# Goal of the exercise
Find the lines in the entries that follow where the word "points" occurs, and state how many there are, with no other words.

# Collected data entries
== == ==

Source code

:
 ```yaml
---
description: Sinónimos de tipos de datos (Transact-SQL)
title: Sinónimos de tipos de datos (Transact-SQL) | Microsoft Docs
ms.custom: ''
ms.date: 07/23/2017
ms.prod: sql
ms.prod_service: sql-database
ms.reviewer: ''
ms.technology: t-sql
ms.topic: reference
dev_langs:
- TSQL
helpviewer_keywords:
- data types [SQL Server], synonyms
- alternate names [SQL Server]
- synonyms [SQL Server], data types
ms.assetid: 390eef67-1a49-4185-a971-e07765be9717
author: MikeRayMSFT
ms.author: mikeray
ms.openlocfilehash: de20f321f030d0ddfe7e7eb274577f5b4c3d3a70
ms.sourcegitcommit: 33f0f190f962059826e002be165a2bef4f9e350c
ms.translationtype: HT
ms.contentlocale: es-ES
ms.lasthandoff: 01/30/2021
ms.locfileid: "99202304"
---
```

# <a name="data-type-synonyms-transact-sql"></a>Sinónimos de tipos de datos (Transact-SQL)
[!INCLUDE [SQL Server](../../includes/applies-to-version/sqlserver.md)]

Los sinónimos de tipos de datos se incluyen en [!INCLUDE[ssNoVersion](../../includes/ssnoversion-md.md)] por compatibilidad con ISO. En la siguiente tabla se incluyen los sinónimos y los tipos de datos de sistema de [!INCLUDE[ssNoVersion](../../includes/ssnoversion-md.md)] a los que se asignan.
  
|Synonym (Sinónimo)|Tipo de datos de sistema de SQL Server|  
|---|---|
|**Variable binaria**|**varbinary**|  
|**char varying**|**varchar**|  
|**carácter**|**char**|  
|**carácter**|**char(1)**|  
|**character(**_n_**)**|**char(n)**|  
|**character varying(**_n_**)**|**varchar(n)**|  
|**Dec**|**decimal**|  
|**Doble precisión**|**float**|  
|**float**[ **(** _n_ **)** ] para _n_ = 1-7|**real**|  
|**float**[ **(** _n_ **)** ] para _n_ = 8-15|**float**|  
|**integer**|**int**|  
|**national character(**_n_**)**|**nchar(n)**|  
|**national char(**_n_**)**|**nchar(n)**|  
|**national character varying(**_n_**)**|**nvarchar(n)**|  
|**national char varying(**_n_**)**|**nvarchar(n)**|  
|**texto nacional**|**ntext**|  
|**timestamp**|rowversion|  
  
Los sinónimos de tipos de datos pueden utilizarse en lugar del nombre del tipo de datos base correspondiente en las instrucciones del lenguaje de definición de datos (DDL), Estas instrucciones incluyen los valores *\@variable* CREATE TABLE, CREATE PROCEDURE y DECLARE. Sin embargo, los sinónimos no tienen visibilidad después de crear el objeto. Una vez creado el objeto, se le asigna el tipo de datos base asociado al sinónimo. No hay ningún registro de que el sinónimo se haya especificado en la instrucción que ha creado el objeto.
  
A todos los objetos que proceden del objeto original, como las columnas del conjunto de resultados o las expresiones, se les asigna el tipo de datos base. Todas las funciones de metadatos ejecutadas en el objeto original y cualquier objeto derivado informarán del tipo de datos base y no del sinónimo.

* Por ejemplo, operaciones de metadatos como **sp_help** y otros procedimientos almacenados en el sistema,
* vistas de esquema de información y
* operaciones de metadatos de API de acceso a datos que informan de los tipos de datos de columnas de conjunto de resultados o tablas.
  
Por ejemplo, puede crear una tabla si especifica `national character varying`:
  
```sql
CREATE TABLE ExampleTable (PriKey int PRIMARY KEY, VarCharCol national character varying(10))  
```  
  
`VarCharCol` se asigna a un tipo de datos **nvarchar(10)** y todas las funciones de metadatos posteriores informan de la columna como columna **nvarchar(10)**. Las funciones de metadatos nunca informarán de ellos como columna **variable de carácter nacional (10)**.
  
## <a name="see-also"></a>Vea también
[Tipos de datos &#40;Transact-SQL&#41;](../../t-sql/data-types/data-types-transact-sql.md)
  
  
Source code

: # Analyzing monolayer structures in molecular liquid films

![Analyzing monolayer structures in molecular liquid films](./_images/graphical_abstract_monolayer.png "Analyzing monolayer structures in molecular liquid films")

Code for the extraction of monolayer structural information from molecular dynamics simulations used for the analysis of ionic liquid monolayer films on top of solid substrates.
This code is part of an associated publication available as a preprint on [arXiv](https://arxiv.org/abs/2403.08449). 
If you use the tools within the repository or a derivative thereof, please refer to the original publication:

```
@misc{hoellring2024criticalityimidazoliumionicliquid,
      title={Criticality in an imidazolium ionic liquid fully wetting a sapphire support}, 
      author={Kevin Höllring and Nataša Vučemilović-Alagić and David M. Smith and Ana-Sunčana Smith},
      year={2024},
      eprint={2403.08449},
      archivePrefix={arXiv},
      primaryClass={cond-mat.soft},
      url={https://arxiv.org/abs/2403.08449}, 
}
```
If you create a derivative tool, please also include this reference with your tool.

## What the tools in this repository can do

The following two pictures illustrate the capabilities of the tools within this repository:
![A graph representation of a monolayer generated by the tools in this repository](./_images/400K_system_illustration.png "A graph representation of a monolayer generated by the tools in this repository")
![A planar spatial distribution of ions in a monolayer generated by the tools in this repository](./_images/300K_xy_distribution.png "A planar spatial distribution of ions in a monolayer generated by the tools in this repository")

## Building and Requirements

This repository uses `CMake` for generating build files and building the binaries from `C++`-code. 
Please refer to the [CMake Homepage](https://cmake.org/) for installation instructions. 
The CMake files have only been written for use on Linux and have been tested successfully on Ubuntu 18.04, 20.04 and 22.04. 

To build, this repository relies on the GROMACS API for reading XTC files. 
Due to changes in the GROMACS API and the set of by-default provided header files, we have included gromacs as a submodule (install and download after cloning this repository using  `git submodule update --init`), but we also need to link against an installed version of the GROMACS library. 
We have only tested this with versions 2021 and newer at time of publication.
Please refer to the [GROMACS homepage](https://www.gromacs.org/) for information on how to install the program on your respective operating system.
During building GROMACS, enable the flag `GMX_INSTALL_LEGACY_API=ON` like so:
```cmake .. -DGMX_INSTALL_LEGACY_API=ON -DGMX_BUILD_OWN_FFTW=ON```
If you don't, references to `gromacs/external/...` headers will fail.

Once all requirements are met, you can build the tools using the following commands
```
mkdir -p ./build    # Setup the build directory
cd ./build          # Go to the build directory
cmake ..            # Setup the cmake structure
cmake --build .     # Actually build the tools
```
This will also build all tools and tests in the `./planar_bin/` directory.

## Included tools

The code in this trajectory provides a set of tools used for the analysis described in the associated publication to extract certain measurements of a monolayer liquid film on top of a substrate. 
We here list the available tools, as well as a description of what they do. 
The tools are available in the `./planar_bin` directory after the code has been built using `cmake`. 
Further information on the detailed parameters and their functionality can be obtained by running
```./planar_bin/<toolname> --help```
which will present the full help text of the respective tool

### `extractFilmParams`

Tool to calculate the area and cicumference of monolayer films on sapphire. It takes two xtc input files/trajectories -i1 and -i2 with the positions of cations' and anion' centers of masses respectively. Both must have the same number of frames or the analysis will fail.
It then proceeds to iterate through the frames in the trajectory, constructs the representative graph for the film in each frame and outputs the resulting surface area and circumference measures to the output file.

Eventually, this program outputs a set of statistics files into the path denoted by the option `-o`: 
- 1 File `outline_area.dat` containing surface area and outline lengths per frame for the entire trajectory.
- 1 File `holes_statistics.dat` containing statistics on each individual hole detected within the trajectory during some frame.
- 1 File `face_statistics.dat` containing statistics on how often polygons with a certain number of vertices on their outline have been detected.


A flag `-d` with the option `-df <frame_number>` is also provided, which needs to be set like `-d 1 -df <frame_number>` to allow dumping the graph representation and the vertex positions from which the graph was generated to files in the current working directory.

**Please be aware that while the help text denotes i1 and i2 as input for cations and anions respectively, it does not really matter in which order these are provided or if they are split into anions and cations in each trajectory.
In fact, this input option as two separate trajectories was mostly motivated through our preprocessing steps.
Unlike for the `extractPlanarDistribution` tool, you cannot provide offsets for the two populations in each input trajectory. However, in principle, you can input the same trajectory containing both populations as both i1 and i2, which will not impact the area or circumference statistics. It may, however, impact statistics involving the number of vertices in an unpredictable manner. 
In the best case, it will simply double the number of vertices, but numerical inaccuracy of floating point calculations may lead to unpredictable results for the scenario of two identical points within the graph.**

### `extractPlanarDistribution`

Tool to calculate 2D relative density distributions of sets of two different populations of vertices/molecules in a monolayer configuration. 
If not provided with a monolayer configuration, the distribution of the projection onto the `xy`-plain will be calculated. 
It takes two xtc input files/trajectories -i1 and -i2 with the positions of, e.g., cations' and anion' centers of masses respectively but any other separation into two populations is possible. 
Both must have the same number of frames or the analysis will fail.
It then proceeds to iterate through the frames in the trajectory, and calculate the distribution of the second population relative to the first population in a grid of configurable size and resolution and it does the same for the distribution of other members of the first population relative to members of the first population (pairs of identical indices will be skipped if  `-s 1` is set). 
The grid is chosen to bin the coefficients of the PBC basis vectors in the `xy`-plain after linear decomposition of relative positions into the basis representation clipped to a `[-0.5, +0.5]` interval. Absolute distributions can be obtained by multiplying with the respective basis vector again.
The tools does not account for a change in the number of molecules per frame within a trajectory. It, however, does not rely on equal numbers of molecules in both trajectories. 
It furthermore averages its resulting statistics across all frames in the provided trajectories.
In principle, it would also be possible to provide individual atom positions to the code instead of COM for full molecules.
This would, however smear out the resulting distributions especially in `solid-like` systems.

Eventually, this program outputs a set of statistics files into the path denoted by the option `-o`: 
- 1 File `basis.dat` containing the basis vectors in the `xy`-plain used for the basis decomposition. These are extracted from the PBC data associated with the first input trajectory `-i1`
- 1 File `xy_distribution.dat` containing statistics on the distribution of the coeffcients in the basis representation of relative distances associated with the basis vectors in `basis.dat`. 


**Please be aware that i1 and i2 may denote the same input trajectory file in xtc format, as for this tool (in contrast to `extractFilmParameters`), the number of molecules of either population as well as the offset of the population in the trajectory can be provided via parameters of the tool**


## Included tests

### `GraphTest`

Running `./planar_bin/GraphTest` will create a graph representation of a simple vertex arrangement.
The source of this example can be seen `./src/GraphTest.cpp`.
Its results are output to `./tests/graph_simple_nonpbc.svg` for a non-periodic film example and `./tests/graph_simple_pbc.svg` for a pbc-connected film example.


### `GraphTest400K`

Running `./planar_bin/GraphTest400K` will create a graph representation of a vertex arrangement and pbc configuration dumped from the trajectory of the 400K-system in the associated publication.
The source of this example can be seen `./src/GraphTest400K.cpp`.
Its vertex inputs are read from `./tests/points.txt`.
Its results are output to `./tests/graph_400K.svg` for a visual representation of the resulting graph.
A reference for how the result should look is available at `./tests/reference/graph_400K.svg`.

== == ==

# Result for this exercise
2